A reforma simplex da língua portuguesa
Todos sabem que as línguas dos países são organismos vivos. Estão sujeitas a diversas influências, principalmente por parte dos falantes. A língua portuguesa não foge a esta regra. È muito diferente hoje do que era no princípio da nacionalidade. Contudo essas mudanças são lentas e nem sempre perceptíveis no curto prazo.
No último ano assisti, em Portugal, a um fenómeno que põe em causa a evolução natural da língua. O fenómeno começou com o significado da palavra irrevogável. Em qualquer dicionário lê-se, "definitivo" ou "que não volta atrás". Agora todo o país ficou a saber que tem novo significado: "é o que tem que ser". Ora aí está. A partir deste princípio pode admitir-se tudo. Por exemplo: coerências, ou compromisso ou palavra de honra ou honestidade ou vergonha na cara, ou recalibrar, é o que tem que ser. De uma penada simplifica-se o que só atrapalhava. Cortar indecentemente nas pensões é tirar rendimentos e direitos adquiridos? Qual carapuça, é o que tem que ser. Para abreviar tudo passa a significar "é o que tem que ser". Dicionários para o lixo já. Tudo passa a ter o mesmo significado.

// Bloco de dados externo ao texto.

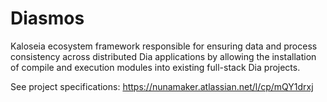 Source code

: # Diasmos

Kaloseia ecosystem framework responsible for ensuring data and process consistency across distributed Dia applications by allowing the installation of compile and execution modules into existing full-stack Dia projects.

See project specifications: https://nunamaker.atlassian.net/l/cp/mQY1drxj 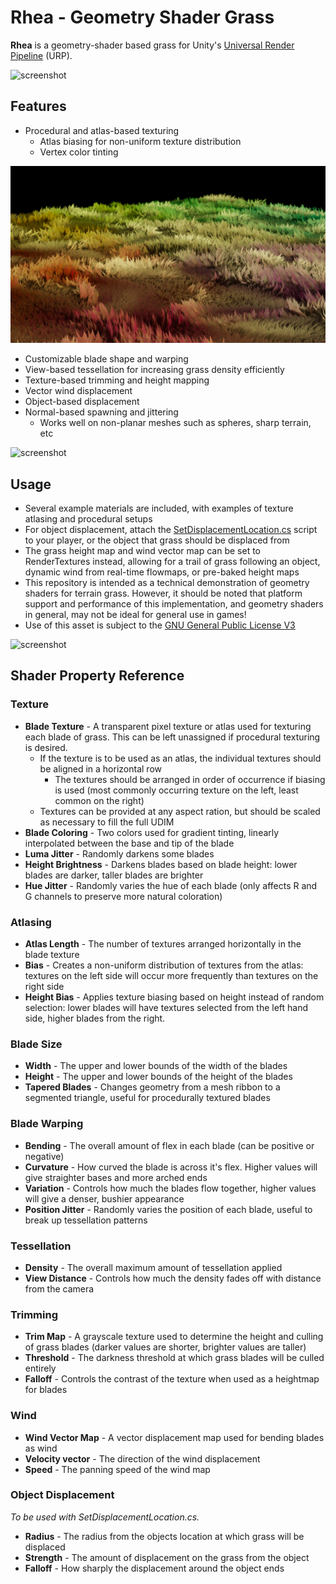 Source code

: # Rhea - Geometry Shader Grass

**Rhea** is a geometry-shader based grass for Unity's [Universal Render Pipeline](https://docs.unity3d.com/Packages/com.unity.render-pipelines.universal@11.0/manual/) (URP).

![screenshot](https://github.com/Ryan-Gee/GeometryGrass/blob/main/Media/hero-image.gif)

## Features

*   Procedural and atlas-based texturing
    *   Atlas biasing for non-uniform texture distribution
    *   Vertex color tinting

![screenshot](https://github.com/Ryan-Gee/GeometryGrass/blob/main/Media/vertex-color.png)

*   Customizable blade shape and warping
*   View-based tessellation for increasing grass density efficiently
*   Texture-based trimming and height mapping
*   Vector wind displacement
*   Object-based displacement
*   Normal-based spawning and jittering
    *   Works well on non-planar meshes such as spheres, sharp terrain, etc

![screenshot](https://github.com/Ryan-Gee/GeometryGrass/blob/main/Media/grass-ball.gif)

## Usage

*   Several example materials are included, with examples of texture atlasing and procedural setups
*   For object displacement, attach the [SetDisplacementLocation.cs](https://github.com/Ryan-Gee/GeometryGrass/blob/main/Rhea/Assets/Scripts/SetDisplacementLocation.cs) script to your player, or the object that grass should be displaced from
*   The grass height map and wind vector map can be set to RenderTextures instead, allowing for a trail of grass following an object, dynamic wind from real-time flowmaps, or pre-baked height maps
*   This repository is intended as a technical demonstration of geometry shaders for terrain grass. However, it should be noted that platform support and performance of this implementation, and geometry shaders in general, may not be ideal for general use in games!
*   Use of this asset is subject to the [GNU General Public License V3](https://www.gnu.org/licenses/gpl-3.0.en.html)

![screenshot](https://github.com/Ryan-Gee/GeometryGrass/blob/main/Media/grass-displacement.gif)

## Shader Property Reference

### Texture

*   **Blade Texture** - A transparent pixel texture or atlas used for texturing each blade of grass. This can be left unassigned if procedural texturing is desired.
    *   If the texture is to be used as an atlas, the individual textures should be aligned in a horizontal row
        *   The textures should be arranged in order of occurrence if biasing is used (most commonly occurring texture on the left, least common on the right)
    *   Textures can be provided at any aspect ration, but should be scaled as necessary to fill the full UDIM
*   **Blade Coloring** - Two colors used for gradient tinting, linearly interpolated between the base and tip of the blade
*   **Luma Jitter** - Randomly darkens some blades
*   **Height Brightness** - Darkens blades based on blade height: lower blades are darker, taller blades are brighter
*   **Hue Jitter** - Randomly varies the hue of each blade (only affects R and G channels to preserve more natural coloration)

### Atlasing

*   **Atlas Length** - The number of textures arranged horizontally in the blade texture
*   **Bias** - Creates a non-uniform distribution of textures from the atlas: textures on the left side will occur more frequently than textures on the right side
*   **Height Bias** - Applies texture biasing based on height instead of random selection: lower blades will have textures selected from the left hand side, higher blades from the right.

### Blade Size

*   **Width** - The upper and lower bounds of the width of the blades
*   **Height** - The upper and lower bounds of the height of the blades
*   **Tapered Blades** - Changes geometry from a mesh ribbon to a segmented triangle, useful for procedurally textured blades

### Blade Warping

*   **Bending** - The overall amount of flex in each blade (can be positive or negative)
*   **Curvature** - How curved the blade is across it's flex. Higher values will give straighter bases and more arched ends
*   **Variation** - Controls how much the blades flow together, higher values will give a denser, bushier appearance
*   **Position Jitter** - Randomly varies the position of each blade, useful to break up tessellation patterns

### Tessellation

*   **Density** - The overall maximum amount of tessellation applied
*   **View Distance** - Controls how much the density fades off with distance from the camera

### Trimming

*   **Trim Map** - A grayscale texture used to determine the height and culling of grass blades (darker values are shorter, brighter values are taller)
*   **Threshold** - The darkness threshold at which grass blades will be culled entirely
*   **Falloff** - Controls the contrast of the texture when used as a heightmap for blades

### Wind

*   **Wind Vector Map** - A vector displacement map used for bending blades as wind
*   **Velocity vector** - The direction of the wind displacement
*   **Speed** - The panning speed of the wind map

### Object Displacement

_To be used with SetDisplacementLocation.cs._

*   **Radius** - The radius from the objects location at which grass will be displaced
*   **Strength** - The amount of displacement on the grass from the object
*   **Falloff** - How sharply the displacement around the object ends
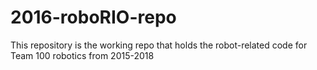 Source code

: # 2016-roboRIO-repo
This repository is the working repo that holds the robot-related code for Team 100 robotics from 2015-2018
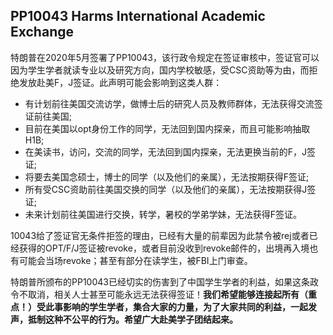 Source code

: ## PP10043 Harms International Academic Exchange

特朗普在2020年5月签署了PP10043，该行政令规定在签证审核中，签证官可以因为学生学者就读专业以及研究方向，国内学校敏感，受CSC资助等为由，而拒绝发放赴美F，J签证。此声明可能会影响到这类人群：

- 有计划前往美国交流访学，做博士后的研究人员及教师群体，无法获得交流签证前往美国;
- 目前在美国以opt身份工作的同学，无法回到国内探亲，而且可能影响抽取H1B;
- 在美读书，访问，交流的同学，无法回到国内探亲，无法更换当前的F，J签证;
- 将要去美国念硕士，博士的同学（以及他们的亲属），无法按期获得F签证;
- 所有受CSC资助前往美国交换的同学（以及他们的亲属），无法按期获得J签证;
- 未来计划前往美国进行交换，转学，暑校的学弟学妹，无法获得F签证。

10043给了签证官无条件拒签的理由，已经有大量的前辈因为此禁令被rej或者已经获得的OPT/F/J签证被revoke，或者目前没收到revoke邮件的，出境再入境也有可能会当场revoke；甚至有部分在读学生，被FBI上门审查。

特朗普所颁布的PP10043已经切实的伤害到了中国学生学者的利益，如果这条政令不取消，相关人士甚至可能永远无法获得签证！**我们希望能够连接起所有（重点！）受此事影响的学生学者，集合大家的力量，为了大家共同的利益，一起发声，抵制这种不公平的行为。希望广大赴美学子团结起来。**
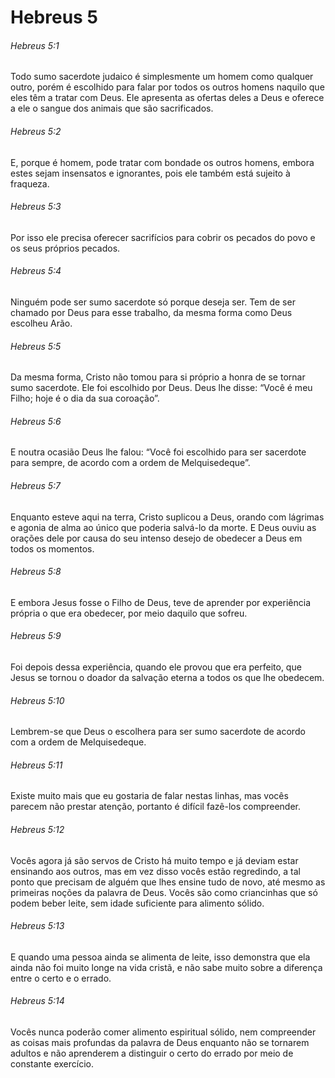 # Hebreus 5

###### Hebreus 5:1

Todo sumo sacerdote judaico é simplesmente um homem como qualquer outro, porém é escolhido para falar por todos os outros homens naquilo que eles têm a tratar com Deus. Ele apresenta as ofertas deles a Deus e oferece a ele o sangue dos animais que são sacrificados.

###### Hebreus 5:2

E, porque é homem, pode tratar com bondade os outros homens, embora estes sejam insensatos e ignorantes, pois ele também está sujeito à fraqueza.

###### Hebreus 5:3

Por isso ele precisa oferecer sacrifícios para cobrir os pecados do povo e os seus próprios pecados.

###### Hebreus 5:4

Ninguém pode ser sumo sacerdote só porque deseja ser. Tem de ser chamado por Deus para esse trabalho, da mesma forma como Deus escolheu Arão.

###### Hebreus 5:5

Da mesma forma, Cristo não tomou para si próprio a honra de se tornar sumo sacerdote. Ele foi escolhido por Deus. Deus lhe disse: “Você é meu Filho; hoje é o dia da sua coroação”.

###### Hebreus 5:6

E noutra ocasião Deus lhe falou: “Você foi escolhido para ser sacerdote para sempre, de acordo com a ordem de Melquisedeque”.

###### Hebreus 5:7

Enquanto esteve aqui na terra, Cristo suplicou a Deus, orando com lágrimas e agonia de alma ao único que poderia salvá-lo da morte. E Deus ouviu as orações dele por causa do seu intenso desejo de obedecer a Deus em todos os momentos.

###### Hebreus 5:8

E embora Jesus fosse o Filho de Deus, teve de aprender por experiência própria o que era obedecer, por meio daquilo que sofreu.

###### Hebreus 5:9

Foi depois dessa experiência, quando ele provou que era perfeito, que Jesus se tornou o doador da salvação eterna a todos os que lhe obedecem.

###### Hebreus 5:10

Lembrem-se que Deus o escolhera para ser sumo sacerdote de acordo com a ordem de Melquisedeque.

###### Hebreus 5:11

Existe muito mais que eu gostaria de falar nestas linhas, mas vocês parecem não prestar atenção, portanto é difícil fazê-los compreender.

###### Hebreus 5:12

Vocês agora já são servos de Cristo há muito tempo e já deviam estar ensinando aos outros, mas em vez disso vocês estão regredindo, a tal ponto que precisam de alguém que lhes ensine tudo de novo, até mesmo as primeiras noções da palavra de Deus. Vocês são como criancinhas que só podem beber leite, sem idade suficiente para alimento sólido.

###### Hebreus 5:13

E quando uma pessoa ainda se alimenta de leite, isso demonstra que ela ainda não foi muito longe na vida cristã, e não sabe muito sobre a diferença entre o certo e o errado.

###### Hebreus 5:14

Vocês nunca poderão comer alimento espiritual sólido, nem compreender as coisas mais profundas da palavra de Deus enquanto não se tornarem adultos e não aprenderem a distinguir o certo do errado por meio de constante exercício.

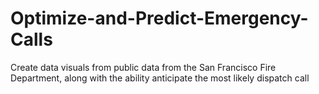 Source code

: # Optimize-and-Predict-Emergency-Calls
Create data visuals from public data from the San Francisco Fire Department, along with the ability anticipate the most likely dispatch call
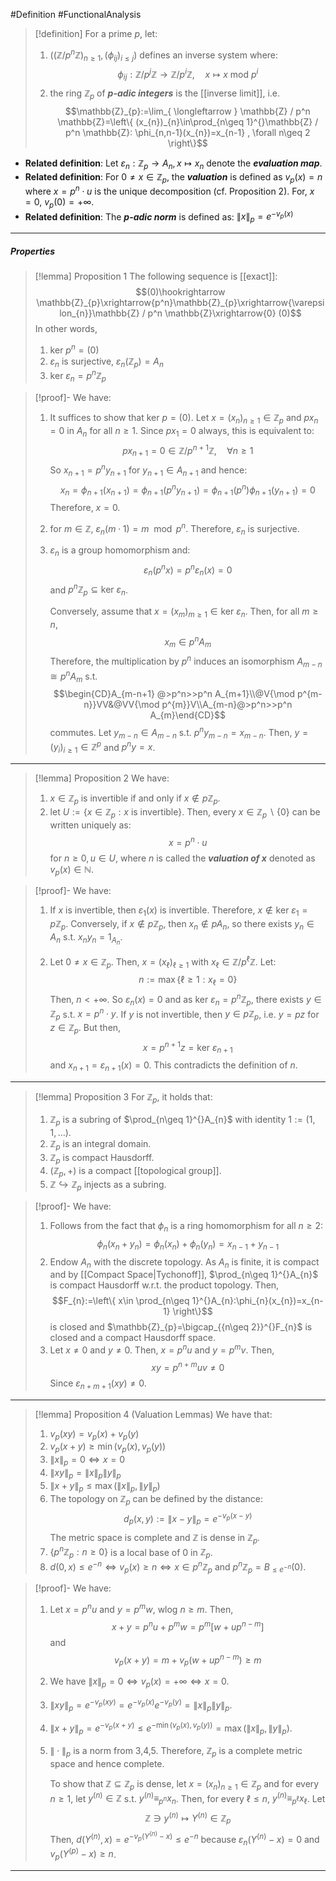 #Definition #FunctionalAnalysis

> [!definition] 
> For a prime $p$, let:
> 1. $((\mathbb{Z} /p^n \mathbb{Z})_{n\geq 1},(\phi_{ij})_{i\leq j})$ defines an inverse system where: $$\phi_{ij}:\mathbb{Z} / p^j\mathbb{Z}\to \mathbb{Z} / p^i \mathbb{Z},\quad x\mapsto x\text{ mod }p^i$$
> 2. the ring $\mathbb{Z}_{p}$ of ***$p$-adic integers*** is the [[inverse limit]], i.e. $$\mathbb{Z}_{p}:=\lim_{ \longleftarrow } \mathbb{Z} / p^n \mathbb{Z}=\left\{  (x_{n})_{n}\in\prod_{n\geq 1}^{}\mathbb{Z} / p^n \mathbb{Z}: \phi_{n,n-1}(x_{n})=x_{n-1} , \forall n\geq 2 \right\}$$
- **Related definition**: Let $\varepsilon_{n}:\mathbb{Z}_{p}\to A_{n},x\mapsto x_{n}$ denote the ***evaluation map***.
- **Related definition**: For $0\neq x\in \mathbb{Z}_{p}$, the ***valuation*** is defined as $v_{p}(x)=n$ where $x=p^n\cdot u$ is the unique decomposition (cf. Proposition 2). For, $x=0$, $v_{p}(0)=+\infty$.
- **Related definition**: The ***$p$-adic norm*** is defined as: $\|x\|_{p}=e^{-v_{p}(x)}$
---
##### Properties
> [!lemma] Proposition 1
> The following sequence is [[exact]]: $$(0)\hookrightarrow \mathbb{Z}_{p}\xrightarrow{p^n}\mathbb{Z}_{p}\xrightarrow{\varepsilon_{n}}\mathbb{Z} / p^n \mathbb{Z}\xrightarrow{0} (0)$$In other words, 
> 1. $\text{ker }p^n=(0)$
> 2. $\varepsilon_{n}$ is surjective, $\varepsilon_{n}(\mathbb{Z}_{p})=A_{n}$
> 3. $\text{ker }\varepsilon_{n}=p^n\mathbb{Z}_{p}$
> 

> [!proof]-
> We have: 
> 1. It suffices to show that $\text{ker }p=(0)$. Let $x=(x_{n})_{n\geq 1}\in \mathbb{Z}_{p}$ and $px_{n}=0$ in $A_{n}$ for all $n\geq 1$. Since $px_{1}=0$ always, this is equivalent to: $$px_{n+1}=0\in \mathbb{Z} /p^{n+1}\mathbb{Z},\quad \forall n\geq 1$$So $x_{n+1}=p^n y_{n+1}$ for $y_{n+1}\in A_{n+1}$ and hence: $$x_{n}=\phi_{n+1}(x_{n+1})=\phi_{n+1}(p^ny_{n+1})=\phi_{n+1}(p^n)\phi_{n+1}(y_{n+1})=0$$Therefore, $x=0$. 
> 2. for $m\in \mathbb{Z}$, $\varepsilon_{n}(m\cdot 1)=m\mod p^n$. Therefore, $\varepsilon_{n}$ is surjective.
> 3. $\varepsilon_{n}$ is a group homomorphism and: $$\varepsilon_{n}(p^nx)=p^n\varepsilon_{n}(x)=0$$and $p^n\mathbb{Z}_{p}\subseteq \text{ker }\varepsilon_{n}$. 
>    
>    Conversely, assume that $x=(x_{m})_{m\geq 1}\in \text{ker }\varepsilon_{n}$. Then, for all $m\geq n$, $$x_{m}\in p^n A_{m}$$Therefore, the multiplication by $p^n$ induces an isomorphism $A_{m-n}\cong p^n A_{m}$ s.t. $$\begin{CD}A_{m-n+1} @>p^n>>p^n A_{m+1}\\@V{\mod p^{m-n}}VV&@VV{\mod p^{m}}V\\A_{m-n}@>p^n>>p^n A_{m}\end{CD}$$commutes. Let $y_{m-n}\in A_{m-n}$ s.t. $p^ny_{m-n}=x_{m-n}$. Then, $y=(y_{i})_{i\geq 1}\in \mathbb{Z}^p$ and $p^ny=x$.
---

> [!lemma] Proposition 2
> We have:
> 1. $x\in \mathbb{Z}_{p}$ is invertible if and only if $x\notin p\mathbb{Z}_{p}$.
> 2. let $U:=\{ x\in \mathbb{Z}_{p}:x \text{ is invertible} \}$. Then, every $x\in \mathbb{Z}_{p} \backslash\{ 0 \}$ can be written uniquely as: $$x=p^n\cdot u$$for $n\geq 0,u\in U$, where $n$ is called the ***valuation of $x$*** denoted as $v_{p}(x)\in \mathbb{N}$.

> [!proof]-
> We have: 
> 1. If $x$ is invertible, then $\varepsilon_{1}(x)$ is invertible. Therefore, $x\notin \text{ker }\varepsilon_{1}=p\mathbb{Z}_{p}$. Conversely, if $x\notin p\mathbb{Z}_{p}$, then $x_{n}\notin p A_{n}$, so there exists $y_{n}\in A_{n}$ s.t. $x_{n}y_{n}=1_{A_{n}}$. 
> 
> 2. Let $0\neq x\in \mathbb{Z}_{p}$. Then, $x=(x_{\ell})_{\ell\geq 1}$ with $x_{\ell}\in \mathbb{Z} / p^\ell \mathbb{Z}$. Let: $$n:=\max\{\ell\geq 1:x_{\ell}=0  \}$$Then, $n<+\infty$. So $\varepsilon_{n}(x)=0$ and as $\text{ker }\varepsilon_{n}=p^n\mathbb{Z}_{p}$, there exists $y\in \mathbb{Z}_{p}$ s.t. $x=p^n\cdot y$. If $y$ is not invertible, then $y\in p \mathbb{Z}_{p}$, i.e. $y=pz$ for $z\in \mathbb{Z}_{p}$. But then, $$x=p^{n+1}z=\text{ker }\varepsilon_{n+1}$$and $x_{n+1}=\varepsilon_{n+1}(x)=0$. This contradicts the definition of $n$.
---

> [!lemma] Proposition 3
> For $\mathbb{Z}_{p}$, it holds that:
> 1. $\mathbb{Z}_{p}$ is a subring of $\prod_{n\geq 1}^{}A_{n}$ with identity $1:=(1,1,\dots)$.
> 2. $\mathbb{Z}_{p}$ is an integral domain.
> 3. $\mathbb{Z}_{p}$ is compact Hausdorff.
> 4. $(\mathbb{Z}_{p},+)$ is a compact [[topological group]].
> 5. $\mathbb{Z}\hookrightarrow \mathbb{Z}_{p}$ injects as a subring.


> [!proof]-
> We have:
> 1. Follows from the fact that $\phi_{n}$ is a ring homomorphism for all $n\geq 2$:
> 	$$\phi_{n}(x_{n}+y_{n})=\phi_{n}(x_{n})+\phi_{n}(y_{n})=x_{n-1}+y_{n-1}$$
> 2. Endow $A_{n}$ with the discrete topology. As $A_{n}$ is finite, it is compact and by [[Compact Space|Tychonoff]], $\prod_{n\geq 1}^{}A_{n}$ is compact Hausdorff w.r.t. the product topology. Then, $$F_{n}:=\left\{  x\in \prod_{n\geq 1}^{}A_{n}:\phi_{n}(x_{n})=x_{n-1}  \right\}$$is closed and $\mathbb{Z}_{p}=\bigcap_{{n\geq 2}}^{}F_{n}$ is closed and a compact Hausdorff space.
> 1. Let $x\neq 0$ and $y\neq 0$. Then, $x=p^nu$ and $y=p^m v$. Then, $$xy=p^{n+m}uv\neq 0$$ Since $\varepsilon_{{n+m+1}}(xy)\neq 0$.
> 
> 
> 
---

> [!lemma] Proposition 4 (Valuation Lemmas)
> We have that: 
> 1. $v_{p}(xy)=v_{p}(x)+v_{p}(y)$
> 2. $v_{p}(x+y)\geq \min(v_{p}(x),v_{p}(y))$
> 3. $\|x\|_{p}=0 \iff x=0$
> 4. $\|xy\|_{p}=\|x\|_{p}\|y\|_{p}$
> 5. $\|x+y\|_{p}\leq \max(\|x\|_{p},\|y\|_{p})$
> 6. The topology on $\mathbb{Z}_{p}$ can be defined by the distance: $$d_{p}(x,y):=\|x-y\|_{p}=e^{-v_{p}(x-y)}$$The metric space is complete and $\mathbb{Z}$ is dense in $\mathbb{Z}_{p}$.
> 7. $\{ p^n\mathbb{Z}_{p}:n\geq 0 \}$ is a local base of $0$ in $\mathbb{Z}_{p}$.
> 8. $d(0,x)\leq e^{-n}\iff v_{p}(x)\geq n\iff x\in p^n \mathbb{Z}_{p}$ and $p^n\mathbb{Z}_{p}=B_{\leq e^{-n}}(0)$.


> [!proof]-
> We have: 
> 1. Let $x=p^n u$ and $y=p^m w$, wlog $n\geq m$. Then, $$x+y=p^n u+p^mw=p^m[w+up^{n-m}]$$and $$v_{p}(x+y)=m+v_p(w+up^{n-m})\geq m$$
> 2. We have $\|x\|_{p}=0 \iff v_{p}(x)=+\infty \iff x=0$.
> 3. $\|xy\|_{p}=e^{-v_{p}(xy)}=e^{-v_{p}(x)}e^{-v_{p}(y)}=\|x\|_{p}\|y\|_{p}$.
> 4. $\|x+y\|_{p}=e^{-v_{p}(x+y)}\leq e^{-\min(v_{p}(x),v_{p}(y))}=\max(\|x\|_{p},\|y\|_{p})$.
> 5. $\|\cdot\|_{p}$ is a norm from 3,4,5. Therefore, $\mathbb{Z}_{p}$ is a complete metric space and hence complete.
>    
>    To show that $\mathbb{Z}\subseteq \mathbb{Z}_{p}$ is dense, let $x=(x_{n})_{n\geq 1}\in \mathbb{Z}_{p}$ and for every $n\geq 1$, let $y^{(n)}\in \mathbb{Z}$ s.t. $y^{(n)}\equiv_{p^n} x_{n}$. Then, for every $\ell\leq n$, $y^{(n)}\equiv_{p^\ell}x_{\ell}$. Let $$\mathbb{Z}\ni y^{(n)}\mapsto Y^{(n)}\in \mathbb{Z}_{p}$$Then, $d(Y^{(n)},x)=e^{-v_{p}(Y^{(n)}-x)}\leq e^{-n}$ because $\varepsilon_{n}(Y^{({n})}-x)=0$ and $v_{p}(Y^{(p)}-x)\geq n$.
---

Estamos perante uma revolução linguística. Quem a patrocina? Linguístas, filólogos, enfim gente do métier? Muito longe disso. Quem inicia esta nova semântica para moldar uma realidade a seu gosto, com a maior cara de pau, é nem mais nem menos, que um político da nação. Poderá não fazer mais nada de relevante. E não fará. Mas por isto já ganhou um lugar na história.